Retail needs better people, processes and systems and you need all three, and they all have to support each other. Delivering the trinity, however, depends on partnership, a word that is crying out for a redefinition.
People who sell to retail have given themselves a pretty tough job over the last 10 years. In the old days, you could just sell technology to retailers and you didn’t have to worry about a lack of processes or its impact on people. Or you could go for process redesign, but ignore technology.
And lastly, you could train people without worrying about equipping them with the right processes and technology. Whoops, that still goes on, so what’s the problem?
Who’s looking after processes and people?

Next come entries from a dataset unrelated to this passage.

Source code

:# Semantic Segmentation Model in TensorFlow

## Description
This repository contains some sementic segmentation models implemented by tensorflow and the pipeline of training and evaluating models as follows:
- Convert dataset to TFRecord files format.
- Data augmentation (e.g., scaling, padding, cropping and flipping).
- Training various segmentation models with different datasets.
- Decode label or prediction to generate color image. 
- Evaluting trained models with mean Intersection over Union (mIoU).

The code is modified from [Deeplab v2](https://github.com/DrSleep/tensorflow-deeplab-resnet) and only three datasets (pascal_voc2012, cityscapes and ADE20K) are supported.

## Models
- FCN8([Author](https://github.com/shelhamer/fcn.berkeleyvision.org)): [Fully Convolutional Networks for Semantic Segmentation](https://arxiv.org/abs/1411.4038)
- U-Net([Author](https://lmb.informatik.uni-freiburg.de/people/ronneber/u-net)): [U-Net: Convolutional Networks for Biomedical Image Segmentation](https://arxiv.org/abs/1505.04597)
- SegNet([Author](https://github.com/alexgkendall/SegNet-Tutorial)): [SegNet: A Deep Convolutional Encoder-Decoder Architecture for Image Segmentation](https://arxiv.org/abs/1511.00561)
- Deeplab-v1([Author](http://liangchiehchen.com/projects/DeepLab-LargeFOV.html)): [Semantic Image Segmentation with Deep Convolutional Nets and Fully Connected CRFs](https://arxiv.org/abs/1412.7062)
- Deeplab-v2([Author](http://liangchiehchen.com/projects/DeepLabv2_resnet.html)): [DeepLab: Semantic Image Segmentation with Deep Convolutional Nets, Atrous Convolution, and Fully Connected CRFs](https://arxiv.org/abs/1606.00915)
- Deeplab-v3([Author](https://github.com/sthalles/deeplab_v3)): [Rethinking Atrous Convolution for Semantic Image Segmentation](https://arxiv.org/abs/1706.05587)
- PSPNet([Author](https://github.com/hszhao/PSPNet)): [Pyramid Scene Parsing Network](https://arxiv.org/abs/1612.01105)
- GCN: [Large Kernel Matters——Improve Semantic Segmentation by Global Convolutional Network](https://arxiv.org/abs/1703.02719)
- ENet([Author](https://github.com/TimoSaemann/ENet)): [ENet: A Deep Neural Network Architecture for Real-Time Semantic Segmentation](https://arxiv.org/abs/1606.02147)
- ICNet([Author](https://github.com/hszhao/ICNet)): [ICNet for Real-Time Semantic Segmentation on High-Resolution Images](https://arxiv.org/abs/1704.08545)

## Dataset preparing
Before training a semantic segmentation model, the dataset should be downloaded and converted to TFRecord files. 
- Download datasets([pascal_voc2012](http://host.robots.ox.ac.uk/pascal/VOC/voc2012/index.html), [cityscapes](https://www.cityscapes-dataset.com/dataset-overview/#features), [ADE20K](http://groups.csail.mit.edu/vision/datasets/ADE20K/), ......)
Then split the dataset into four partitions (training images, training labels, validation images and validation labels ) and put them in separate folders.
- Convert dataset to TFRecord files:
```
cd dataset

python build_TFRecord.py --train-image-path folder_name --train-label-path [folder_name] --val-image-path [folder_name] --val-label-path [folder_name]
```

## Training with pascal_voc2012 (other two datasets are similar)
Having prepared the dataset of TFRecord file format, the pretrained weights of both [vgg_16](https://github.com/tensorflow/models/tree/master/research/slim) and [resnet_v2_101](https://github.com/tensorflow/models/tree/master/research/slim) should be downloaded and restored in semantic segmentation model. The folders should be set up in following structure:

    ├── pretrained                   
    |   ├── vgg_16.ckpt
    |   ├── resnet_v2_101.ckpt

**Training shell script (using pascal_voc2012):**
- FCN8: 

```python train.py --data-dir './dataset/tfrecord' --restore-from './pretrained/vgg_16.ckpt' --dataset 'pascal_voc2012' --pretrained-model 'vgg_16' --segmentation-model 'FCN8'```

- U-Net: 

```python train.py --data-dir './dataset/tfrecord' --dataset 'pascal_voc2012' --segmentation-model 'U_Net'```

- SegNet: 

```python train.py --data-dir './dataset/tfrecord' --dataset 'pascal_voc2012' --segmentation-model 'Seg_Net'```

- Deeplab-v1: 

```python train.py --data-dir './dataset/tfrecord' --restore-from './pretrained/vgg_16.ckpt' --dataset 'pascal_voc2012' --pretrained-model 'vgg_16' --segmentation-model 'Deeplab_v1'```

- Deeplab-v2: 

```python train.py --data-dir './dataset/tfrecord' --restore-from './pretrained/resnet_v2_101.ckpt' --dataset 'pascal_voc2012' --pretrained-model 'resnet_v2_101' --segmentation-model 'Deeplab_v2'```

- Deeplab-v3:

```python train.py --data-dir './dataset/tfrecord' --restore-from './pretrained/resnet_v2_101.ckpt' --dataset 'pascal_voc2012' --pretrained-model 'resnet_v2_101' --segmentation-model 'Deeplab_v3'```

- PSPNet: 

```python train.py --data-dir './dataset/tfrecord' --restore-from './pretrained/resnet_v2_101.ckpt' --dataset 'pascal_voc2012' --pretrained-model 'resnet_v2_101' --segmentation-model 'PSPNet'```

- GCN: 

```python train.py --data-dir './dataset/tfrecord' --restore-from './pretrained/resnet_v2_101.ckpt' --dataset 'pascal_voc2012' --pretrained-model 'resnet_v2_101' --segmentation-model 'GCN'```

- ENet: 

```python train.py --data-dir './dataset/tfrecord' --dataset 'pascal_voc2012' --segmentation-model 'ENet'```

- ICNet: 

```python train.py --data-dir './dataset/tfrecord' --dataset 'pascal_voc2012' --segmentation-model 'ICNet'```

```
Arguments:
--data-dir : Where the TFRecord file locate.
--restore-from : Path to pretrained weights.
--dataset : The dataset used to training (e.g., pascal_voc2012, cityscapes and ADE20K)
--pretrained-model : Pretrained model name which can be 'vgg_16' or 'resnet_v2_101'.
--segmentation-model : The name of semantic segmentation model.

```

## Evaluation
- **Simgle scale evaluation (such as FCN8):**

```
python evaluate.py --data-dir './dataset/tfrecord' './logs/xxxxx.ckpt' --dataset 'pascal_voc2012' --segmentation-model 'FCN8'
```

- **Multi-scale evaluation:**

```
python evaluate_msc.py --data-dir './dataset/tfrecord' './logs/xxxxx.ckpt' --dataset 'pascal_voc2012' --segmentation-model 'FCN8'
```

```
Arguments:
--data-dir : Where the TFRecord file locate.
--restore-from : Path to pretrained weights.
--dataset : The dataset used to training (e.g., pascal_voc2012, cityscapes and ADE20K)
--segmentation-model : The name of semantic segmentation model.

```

Today, we are in a much more exciting place in terms of the value that tech now delivers to the business, but one that is also much harder to get right, because you need all three elements working together to achieve a result. And the truth is, that many technology companies are simply pitching the tech without regard to the processes and people. Sure, they talk about the need for good people and good processes, but most leave it up to the retailer.
No wonder retailers are confused. They are receiving mixed messages from the tech industry, which must be one of the reasons why retailers are not investing in the right way in people. In fact, some vendors have given up selling tech to the people side of the business, because they can see that there is simply no investment being made by the retailers, no matter how much they both agree on the need for good people, equipped with the right systems and processes.
This is a tough one to solve, because clearly the vendors need to use thought leadership in order to start the conversation about the need to equip people with better tech. And the retailers need to do their bit to enable the tech to be fully effective.
Build certainty through partnerships
The journey has started. If you consider the number of staff that are now equipped with iPads to enable clienteling, but this is barely the start. Look at how many retailers have implemented click and collect into their stores but staff are simply not able to manage the processes efficiently, or have the tech on the point of sale or handheld to manage the journey. If customers collect in store simply because they wanted to save the cost of delivery, then they are all certainly getting punished in store for their decision.
Partnership – that overused word, needs to mean something. Retailers define it best – they want vendors that are prepared to go on the journey with them, facing the inevitable potholes and blizzards together, and prepared to embrace the uncertainty.
If that sounds like any relationship, then that’s really the point, which is why, ideally, we all want to work with people we like, respect and admire. When you like the people you work with, there’s nothing that cannot be achieved.